Northern German state announces end of oil extraction in Wadden Sea by 2041
Clean Energy Wire
Northern German state Schleswig-Holstein will end the extraction of oil in the marine national park Wadden Sea by 2041, the state’s environment ministry has said. The license for operating the drilling platform Mittelplate will expire in that year and no new ones be issued, which prompted operator Wintershall Dea to withdraw its pending applications. “With this agreement, we ring in the definitive end of the fossil age also in the Wadden Sea,” said Schleswig-Holstein’s environment minister, Tobias Goldschmidt. Deconstruction of the platform is scheduled to start in the 2030s, the ministry added. “Despite high safety standards, the drilling platform Mittelplate already resembled an alien body in this extremely sensitive environment,” minister Goldschmidt said. The Wadden Sea that straddles the Netherlands, Germany, and Denmark was listed as a natural heritage area in 2009 by UNESCO under the premise that oil extraction and exploration areas are excluded as enclaves. However, Wintershall Dea in the past years had made efforts to extend its operations in the area, which the responsible environment ministry rejected. The UNESCO committee, meanwhile, had voiced concerns whether the Wadden Sea’s status can be maintained if fossil fuel extraction was expanded. As part of the deal between the fossil fuel company and the state, the minimum levy for oil extraction will be reduced from 21 to 15 percent of revenues, the ministry said. The national minimum is 10 percent, which is why Wintershall Dea had litigated against the higher rate in Schleswig-Holstein. “With this agreement, we achieved a solution outside of court,” minister Goldschmidt said.

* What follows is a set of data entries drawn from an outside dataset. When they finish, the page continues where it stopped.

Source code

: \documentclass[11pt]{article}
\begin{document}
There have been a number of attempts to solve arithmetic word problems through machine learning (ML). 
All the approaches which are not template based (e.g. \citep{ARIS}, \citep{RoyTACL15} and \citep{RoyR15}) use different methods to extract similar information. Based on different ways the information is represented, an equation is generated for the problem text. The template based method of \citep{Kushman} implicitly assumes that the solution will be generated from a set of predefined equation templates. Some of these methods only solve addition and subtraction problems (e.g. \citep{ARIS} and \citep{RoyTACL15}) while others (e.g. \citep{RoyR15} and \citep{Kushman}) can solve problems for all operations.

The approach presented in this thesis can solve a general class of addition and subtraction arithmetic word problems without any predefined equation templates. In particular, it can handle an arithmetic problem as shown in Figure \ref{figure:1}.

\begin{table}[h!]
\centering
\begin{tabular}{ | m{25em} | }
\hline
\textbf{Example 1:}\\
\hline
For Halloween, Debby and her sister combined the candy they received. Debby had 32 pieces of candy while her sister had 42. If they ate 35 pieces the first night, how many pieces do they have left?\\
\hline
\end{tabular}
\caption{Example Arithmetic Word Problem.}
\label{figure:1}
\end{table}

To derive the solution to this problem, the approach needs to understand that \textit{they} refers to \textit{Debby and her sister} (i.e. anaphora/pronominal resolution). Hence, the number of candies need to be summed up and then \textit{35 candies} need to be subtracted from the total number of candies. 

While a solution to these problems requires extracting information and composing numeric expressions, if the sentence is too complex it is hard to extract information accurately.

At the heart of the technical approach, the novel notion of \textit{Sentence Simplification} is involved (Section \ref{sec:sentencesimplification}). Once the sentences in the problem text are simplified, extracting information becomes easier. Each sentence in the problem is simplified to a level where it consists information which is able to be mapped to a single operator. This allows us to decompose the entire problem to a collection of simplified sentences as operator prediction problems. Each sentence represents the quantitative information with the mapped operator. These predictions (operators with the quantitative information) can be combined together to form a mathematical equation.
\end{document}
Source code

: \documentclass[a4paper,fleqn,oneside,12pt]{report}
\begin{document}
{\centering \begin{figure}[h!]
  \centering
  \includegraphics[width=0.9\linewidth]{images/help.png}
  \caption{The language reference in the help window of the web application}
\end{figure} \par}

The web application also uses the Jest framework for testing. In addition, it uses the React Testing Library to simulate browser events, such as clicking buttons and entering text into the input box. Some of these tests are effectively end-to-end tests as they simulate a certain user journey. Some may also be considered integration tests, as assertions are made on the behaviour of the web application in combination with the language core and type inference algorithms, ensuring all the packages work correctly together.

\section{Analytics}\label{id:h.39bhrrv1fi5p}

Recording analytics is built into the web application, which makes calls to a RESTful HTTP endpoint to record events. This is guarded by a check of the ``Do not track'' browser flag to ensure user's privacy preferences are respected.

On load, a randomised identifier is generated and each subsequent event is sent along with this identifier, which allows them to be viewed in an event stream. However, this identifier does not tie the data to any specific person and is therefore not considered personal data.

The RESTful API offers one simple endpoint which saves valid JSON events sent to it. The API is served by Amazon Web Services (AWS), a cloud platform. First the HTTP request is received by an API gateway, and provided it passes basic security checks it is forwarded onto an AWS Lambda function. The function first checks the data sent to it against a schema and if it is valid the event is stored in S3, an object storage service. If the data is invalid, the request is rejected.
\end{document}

NGO Environmental Action Germany (DUH) welcomed the plans to end oil extraction in the national park and called on the company to end its other operations in the area already before the deadline year. DUH had taken steps to litigate any extension of operations before the deal was struck between Wintershall Dea and the state government. “Extraction in the middle of the natural heritage area Wadden Sea has been a scandal for decades because it puts this unique environment in danger,” NGO head Sascha Müller-Kraenner said. “We call on the oil and gas company to end existing extraction projects well before 2035,” he added. DUH said the step would give a boost to efforts for ending fossil fuel extraction across Germany. “Oil and gas projects have no future,” said DUH energy expert Constantin Zerger. “While Schleswig-Holstein’s environment ministry has recognised this, Lower Saxony still has to see the writing on the wall,” Zerger argued. DUH has also litigated against gas extraction in the neighbouring coastal state, achieving a ban by courts in the Netherlands. “The Lower Saxony state government now must do the same,” Zerger said.

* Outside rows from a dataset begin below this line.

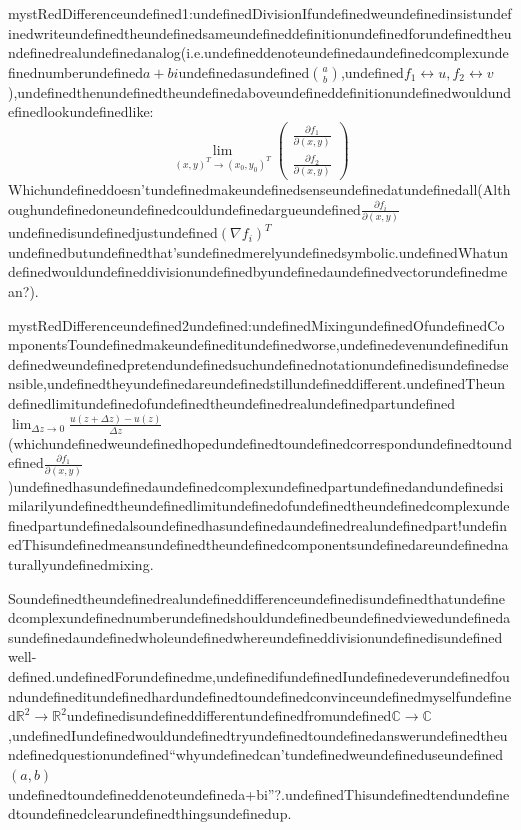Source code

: \begin{mystadmonition}{mystRed}{Differenceundefined1:undefinedDivision}\label{division}Ifundefinedweundefinedinsistundefinedwriteundefinedtheundefinedsameundefineddefinitionundefinedforundefinedtheundefinedrealundefinedanalog(i.e.undefineddenoteundefinedaundefinedcomplexundefinednumberundefined$a+bi$undefinedasundefined$a \choose b$,undefined$f_1\leftrightarrow u, f_2\leftrightarrow v$),undefinedthenundefinedtheundefinedaboveundefineddefinitionundefinedwouldundefinedlookundefinedlike:
\begin{equation}
\lim_{(x,y)^T \to (x_0,y_0)^T}
\begin{pmatrix}
\frac{\partial f_1}{\partial (x, y)} \\
\frac{\partial f_2}{\partial (x, y)}
\end{pmatrix}
\end{equation}
Whichundefineddoesn'tundefinedmakeundefinedsenseundefinedatundefinedall(Althoughundefinedoneundefinedcouldundefinedargueundefined$\frac{\partial f_i}{\partial (x,y)}$undefinedisundefinedjustundefined$(\nabla f_i)^T$undefinedbutundefinedthat'sundefinedmerelyundefinedsymbolic.undefinedWhatundefinedwouldundefineddivisionundefinedbyundefinedaundefinedvectorundefinedmean?).

\end{mystadmonition}
\begin{mystadmonition}{mystRed}{Differenceundefined2undefined:undefinedMixingundefinedOfundefinedComponents}\label{mixing-of-components}Toundefinedmakeundefineditundefinedworse,undefinedevenundefinedifundefinedweundefinedpretendundefinedsuchundefinednotationundefinedisundefinedsensible,undefinedtheyundefinedareundefinedstillundefineddifferent.undefinedTheundefinedlimitundefinedofundefinedtheundefinedrealundefinedpartundefined$\lim_{\Delta z\to 0}\frac{u(z+\Delta z) -u(z)}{\Delta z}$(whichundefinedweundefinedhopedundefinedtoundefinedcorrespondundefinedtoundefined$\frac{\partial f_1}{\partial (x,y)}$)undefinedhasundefinedaundefinedcomplexundefinedpartundefinedandundefinedsimilarilyundefinedtheundefinedlimitundefinedofundefinedtheundefinedcomplexundefinedpartundefinedalsoundefinedhasundefinedaundefinedrealundefinedpart!undefinedThisundefinedmeansundefinedtheundefinedcomponentsundefinedareundefinednaturallyundefinedmixing.

\end{mystadmonition}
Soundefinedtheundefinedrealundefineddifferenceundefinedisundefinedthatundefinedcomplexundefinednumberundefinedshouldundefinedbeundefinedviewedundefinedasundefinedaundefinedwholeundefinedwhereundefineddivisionundefinedisundefinedwell-defined.undefinedForundefinedme,undefinedifundefinedIundefinedeverundefinedfoundundefineditundefinedhardundefinedtoundefinedconvinceundefinedmyselfundefined$\mathbb{R}^2 \to \mathbb{R}^2$undefinedisundefineddifferentundefinedfromundefined$\mathbb{C} \to \mathbb{C}$,undefinedIundefinedwouldundefinedtryundefinedtoundefinedanswerundefinedtheundefinedquestionundefined``whyundefinedcan'tundefinedweundefineduseundefined$(a,b)$undefinedtoundefineddenoteundefineda+bi''?.undefinedThisundefinedtendundefinedtoundefinedclearundefinedthingsundefinedup.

Germany covered just 6 percent of its natural gas and 2 percent of oil demand with domestic supplies in 2023 as production continues to sink, according to an indsustry report. In 2022, the European Union imported 62.5 percent of the energy it consumed – the highest level of dependency since at least 1990 – while its own production and stock changes satisfied only 37.5 percent of its needs. Germany’s energy import dependency was still higher at 68.6 percent – an increase compared to the previous year’s 63.4 percent.